Avec le Théâtre des Champs-Elysées comme gâteau d’anniversaire, une soirée de gala invite certains de ces artistes à souffler les vingt bougies. Le programme, généreux, balaye plus d’un siècle de répertoire, de l’aurore baroque aux derniers feux du romantisme. Las, il est des soirées où rien ne se passe comme on le voudrait. Victimes du refroidissement soudain des températures, Adèle Charvet et Vannina Santoni ont jeté l’éponge. Dans l’ouverture de la rare Arianna de Marcello, qui amorce les festivités, cors et trompettes sont également enroués, et c’est l’orchestre entier qui tousse.
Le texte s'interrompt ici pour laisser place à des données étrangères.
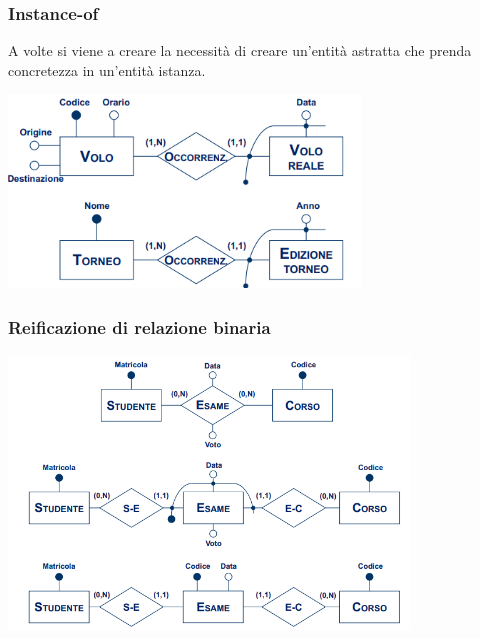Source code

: \documentclass[12pt]{article}
\begin{document}
\subsubsection{Instance-of}
A volte si viene a creare la necessità di creare un'entità astratta che prenda concretezza in un'entità istanza.
\begin{center}
    \includegraphics[width = 0.70\textwidth]{Images/47.PNG}
\end{center}
\subsubsection{Reificazione di relazione binaria}
\begin{center}
    \includegraphics[width = 0.80\textwidth]{Images/48.PNG}
\end{center}
\end{document}
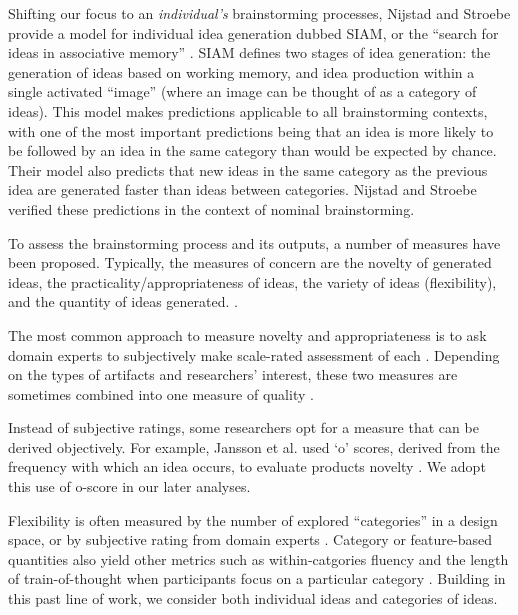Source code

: Shifting our focus to an \emph{individual's} brainstorming processes, Nijstad and Stroebe provide a model for individual idea generation dubbed SIAM, or the ``search for ideas in associative memory'' \cite{nijstad_how_2006}. SIAM defines two stages of idea generation: the generation of ideas based on working memory, and idea production within a single activated ``image'' (where an image can be thought of as a category of ideas). This model makes predictions applicable to all brainstorming contexts, with one of the most important predictions being that an idea is more likely to be followed by an idea in the same category than would be expected by chance. Their model also predicts that new ideas in the same category as the previous idea are generated faster than ideas between categories. Nijstad and Stroebe verified these predictions in the context of nominal brainstorming.

To assess the brainstorming process and its outputs, a number of measures have been proposed. Typically, the measures of concern are the novelty of generated ideas, the practicality/appropriateness of ideas, the variety of ideas (flexibility), and the quantity of ideas generated. \cite{finke1992creative, shah2003metrics}.

The most common approach to measure novelty and appropriateness is to ask domain experts to subjectively make scale-rated assessment of each \cite{lewis2011affective, amabile_1983}. Depending on the types of artifacts and researchers' interest, these two measures are sometimes combined into one measure of quality \cite{little2010exploring}. 

Instead of subjective ratings, some researchers opt for a measure that can be derived objectively. For example, Jansson et al. used `o' scores, derived from the frequency with which an idea occurs, to evaluate products novelty \cite{jansson_design_1991}. We adopt this use of o-score in our later analyses.

Flexibility is often measured by the number of explored ``categories'' in a design space, or by subjective rating from domain experts \cite{lewis2011affective, marsh1996examples}. Category or feature-based quantities also yield other metrics such as within-catgories fluency and the length of train-of-thought when participants focus on a particular category \cite{nijstad_how_2006}. Building in this past line of work, we consider both individual ideas and categories of ideas.

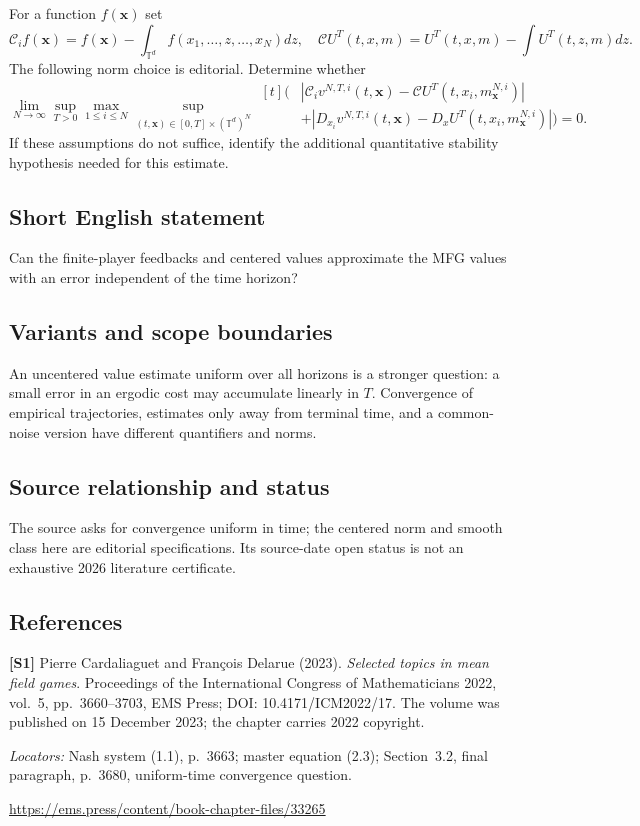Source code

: \documentclass[11pt,a4paper]{article}
\begin{document}
For a function $f(\boldsymbol x)$ set
\[
 \mathcal C_i f(\boldsymbol x)=f(\boldsymbol x)-\int_{\mathbb T^d}f(x_1,\ldots,z,\ldots,x_N)dz,
 \quad \mathcal C U^T(t,x,m)=U^T(t,x,m)-\int U^T(t,z,m)dz.
\]
The following norm choice is editorial. Determine whether
\[
 \lim_{N\to\infty}\sup_{T>0}\max_{1\leq i\leq N}
 \sup_{(t,\boldsymbol x)\in[0,T]\times(\mathbb T^d)^N}
 \begin{aligned}[t]
 \big(&|\mathcal C_i v^{N,T,i}(t,\boldsymbol x)
       -\mathcal C U^T(t,x_i,m^{N,i}_{\boldsymbol x})|\\[-2pt]
 &+|D_{x_i}v^{N,T,i}(t,\boldsymbol x)
       -D_xU^T(t,x_i,m^{N,i}_{\boldsymbol x})|\big)=0.
 \end{aligned}
\]
If these assumptions do not suffice, identify the additional quantitative stability hypothesis needed for this estimate.
\subsection*{Short English statement}
Can the finite-player feedbacks and centered values approximate the MFG values with an error independent of the time horizon?
\subsection*{Variants and scope boundaries}
An uncentered value estimate uniform over all horizons is a stronger question: a small error in an ergodic cost may accumulate linearly in $T$. Convergence of empirical trajectories, estimates only away from terminal time, and a common-noise version have different quantifiers and norms.
\subsection*{Source relationship and status}
The source asks for convergence uniform in time; the centered norm and smooth class here are editorial specifications. Its source-date open status is not an exhaustive 2026 literature certificate.
\subsection*{References}
\begingroup\footnotesize\raggedright
{\footnotesize\raggedright
\textbf{[S1]} Pierre Cardaliaguet and Fran\c{c}ois Delarue (2023). \emph{Selected topics in mean field games}. Proceedings of the International Congress of Mathematicians 2022, vol.~5, pp.~3660--3703, EMS Press; DOI: 10.4171/ICM2022/17. The volume was published on 15 December 2023; the chapter carries 2022 copyright.\par
\textit{Locators:} Nash system (1.1), p.~3663; master equation (2.3); Section~3.2, final paragraph, p.~3680, uniform-time convergence question.\par
\url{https://ems.press/content/book-chapter-files/33265}\par}
\par\endgroup
\end{document}
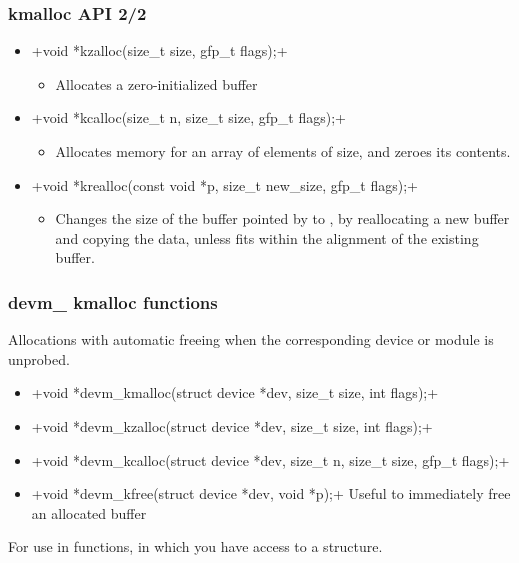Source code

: \begin{frame}[fragile]
  \frametitle{kmalloc API 2/2}
  \begin{itemize}
  \item {}+void *kzalloc(size_t size, gfp_t flags);+
    \begin{itemize}
    \item Allocates a zero-initialized buffer
    \end{itemize}
  \item {}+void *kcalloc(size_t n, size_t size, gfp_t flags);+
    \begin{itemize}
    \item Allocates memory for an array of  elements of
       size, and zeroes its contents.
    \end{itemize}
  \item {}+void *krealloc(const void *p, size_t new_size, gfp_t flags);+
    \begin{itemize}
    \item Changes the size of the buffer pointed by  to
      , by reallocating a new buffer and copying the
      data, unless  fits within the alignment of
      the existing buffer.
    \end{itemize}
  \end{itemize}
\end{frame}

\begin{frame}
  \frametitle{devm\_ kmalloc functions}
  Allocations with automatic freeing when the corresponding device or module is unprobed.
  \begin{itemize}
  \small
  \item {}+void *devm_kmalloc(struct device *dev, size_t size, int flags);+
  \item {}+void *devm_kzalloc(struct device *dev, size_t size, int flags);+
  \item {}+void *devm_kcalloc(struct device *dev, size_t n, size_t size, gfp_t flags);+
  \item {}+void *devm_kfree(struct device *dev, void *p);+
        Useful to immediately free an allocated buffer
  \end{itemize}
  \normalsize
  For use in  functions, in which you have access to a
   structure.
\end{frame}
Il faut pour dégripper la salle l’ardeur d’Axelle Fanyo, dont les couleurs ambrées laissent planer le doute sur la tessiture – mezzo ou soprano ? – avant que l’éclat fulgurant de l’aigu n’apporte la réponse. Les vocalises d’Oralia dans Orpheus de Telemann sont crânement affrontées – car cette voix que l’on pourrait penser lourde au premier abord a de la souplesse à revendre –, tout comme plus tard les registres de « Come scoglio » sont aisément enjambés. Mais est-ce vraiment Fiordiligi cherchant à dissimuler sous des airs bravaches la fragilité de ses sentiments, ou une reine outragée qui livre un terrible combat ? L’expression s’immole sur l’autel de la performance vocale. Là se trouve la limite de l’exercice – limite qui s’étend à l’ensemble de ses partenaires, ou presque. La succession des numéros n’aide pas à la caractérisation.
Privée d’intentions dramatiques, « Che fai, », la grande scène de Berenice chantée par Natalie Pérez paraît encore plus longue qu’elle ne l’est. « Qui la voce », initialement dévolu à Vannina Santoni, repéché par la jeune soprano ukrainienne Iryna Kyshliaruk, inévitablement intimidée, se transmute en rengaine lorsqu’il n’est pas habité d’un feu sacré – et d’une science du chant qui sache en renouveler les effets. Que vaut « V’adoro pupille », même tracé d’une ligne appliquée par Chantal Santon-Jeffery, s’il n’est paré des atours de la séduction – et d’un trille digne de ce nom ? En deuxième partie, la romance de Zelinska voudrait plus d’italianité pour faire valoir sa parenté avec « una volta c’era un re » de la Cenerentola rossienne – qui lui est postérieure d’une dizaine d’années. Ténor à la prononciation française irréprochable, dans la droite ligne de ses illustres aînés, Benjamin Bernheim, Roberto Alagna – et au-delà Georges Thill –, Léo Vermot-Desroches doit encore adoucir son aigu pour que le soleil se lève radieux dans la romance de Roméo. Et que dire des jeunes chanteurs d’Opera Fuoco, dont le nom n’est pas cité dans le programme, astreint à un périlleux jeu de relais dans un finale des Noces encore hors de portée, auquel l’arrivée impromptue de Laurent Naouri apporte une insuffisante fantaisie.
Restent en dépit de légers défauts d’intonation « D’Oreste et d’Aiace » drapé dans une soie moirée, dardé d’aigus lumineux par Cyrielle Ndjiki Nya, et chacune des interventions de Karine Deshayes, marraine de la soirée, dont rien ne semble pouvoir venir à bout de la technique et de l’engagement, ni l’agitation haletante de « Dopo notte » ajouté in extremis à son programme en remplacement d’Adèle Charvet, ni la détermination de Rosine, ni la fougue du Roméo bellinien. Virtuosité et musicalité ne sont pas étalées comme à la parade mais placées chaque fois au service des personnages et situations interprétés. Un exemple à suivre pour les chanteurs des générations présentes et futures d’Opera Fuoco et d’ailleurs.